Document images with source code
════
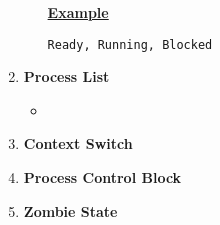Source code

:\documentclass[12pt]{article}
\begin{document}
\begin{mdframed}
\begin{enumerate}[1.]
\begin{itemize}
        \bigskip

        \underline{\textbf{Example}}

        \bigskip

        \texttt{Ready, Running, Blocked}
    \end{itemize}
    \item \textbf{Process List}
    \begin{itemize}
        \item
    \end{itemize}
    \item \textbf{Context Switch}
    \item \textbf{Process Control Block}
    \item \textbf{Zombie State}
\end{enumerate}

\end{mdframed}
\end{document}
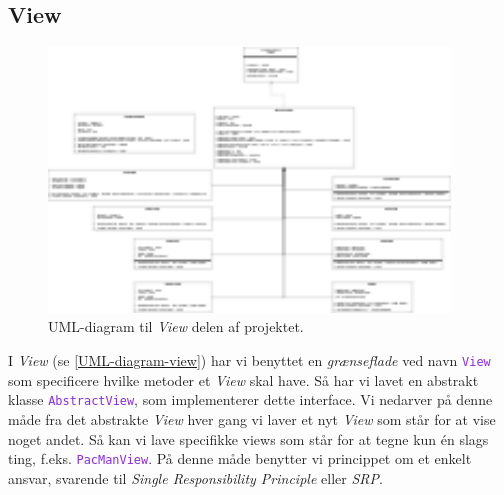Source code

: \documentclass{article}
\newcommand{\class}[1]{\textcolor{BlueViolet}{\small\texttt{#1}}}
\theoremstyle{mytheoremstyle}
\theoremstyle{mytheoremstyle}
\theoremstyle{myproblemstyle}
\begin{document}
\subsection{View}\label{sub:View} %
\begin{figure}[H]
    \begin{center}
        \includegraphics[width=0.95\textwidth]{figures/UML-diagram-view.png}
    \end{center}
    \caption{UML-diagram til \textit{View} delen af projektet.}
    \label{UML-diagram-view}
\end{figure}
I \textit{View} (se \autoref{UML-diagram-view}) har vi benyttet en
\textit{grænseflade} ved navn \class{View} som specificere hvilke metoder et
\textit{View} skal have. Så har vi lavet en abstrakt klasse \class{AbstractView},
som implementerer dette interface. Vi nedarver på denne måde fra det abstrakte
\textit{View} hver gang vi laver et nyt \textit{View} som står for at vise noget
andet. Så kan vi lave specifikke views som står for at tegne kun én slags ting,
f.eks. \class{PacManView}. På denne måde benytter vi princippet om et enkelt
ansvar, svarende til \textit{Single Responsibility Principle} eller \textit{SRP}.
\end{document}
════
**WHAT IS BEING ASKED:**
Could you transcribe the records above exactly, leaving every picture out?

**ANSWER BOX:**
Source code

:\documentclass[12pt]{article}
\begin{document}
\begin{mdframed}
\begin{enumerate}[1.]
\begin{itemize}
        \bigskip

        \underline{\textbf{Example}}

        \bigskip

        \texttt{Ready, Running, Blocked}
    \end{itemize}
    \item \textbf{Process List}
    \begin{itemize}
        \item
    \end{itemize}
    \item \textbf{Context Switch}
    \item \textbf{Process Control Block}
    \item \textbf{Zombie State}
\end{enumerate}

\end{mdframed}
\end{document}
Source code

: \documentclass{article}
\newcommand{\class}[1]{\textcolor{BlueViolet}{\small\texttt{#1}}}
\theoremstyle{mytheoremstyle}
\theoremstyle{mytheoremstyle}
\theoremstyle{myproblemstyle}
\begin{document}
\subsection{View}\label{sub:View} %
\begin{figure}[H]
    \begin{center}
        \includegraphics[width=0.95\textwidth]{figures/UML-diagram-view.png}
    \end{center}
    \caption{UML-diagram til \textit{View} delen af projektet.}
    \label{UML-diagram-view}
\end{figure}
I \textit{View} (se \autoref{UML-diagram-view}) har vi benyttet en
\textit{grænseflade} ved navn \class{View} som specificere hvilke metoder et
\textit{View} skal have. Så har vi lavet en abstrakt klasse \class{AbstractView},
som implementerer dette interface. Vi nedarver på denne måde fra det abstrakte
\textit{View} hver gang vi laver et nyt \textit{View} som står for at vise noget
andet. Så kan vi lave specifikke views som står for at tegne kun én slags ting,
f.eks. \class{PacManView}. På denne måde benytter vi princippet om et enkelt
ansvar, svarende til \textit{Single Responsibility Principle} eller \textit{SRP}.
\end{document}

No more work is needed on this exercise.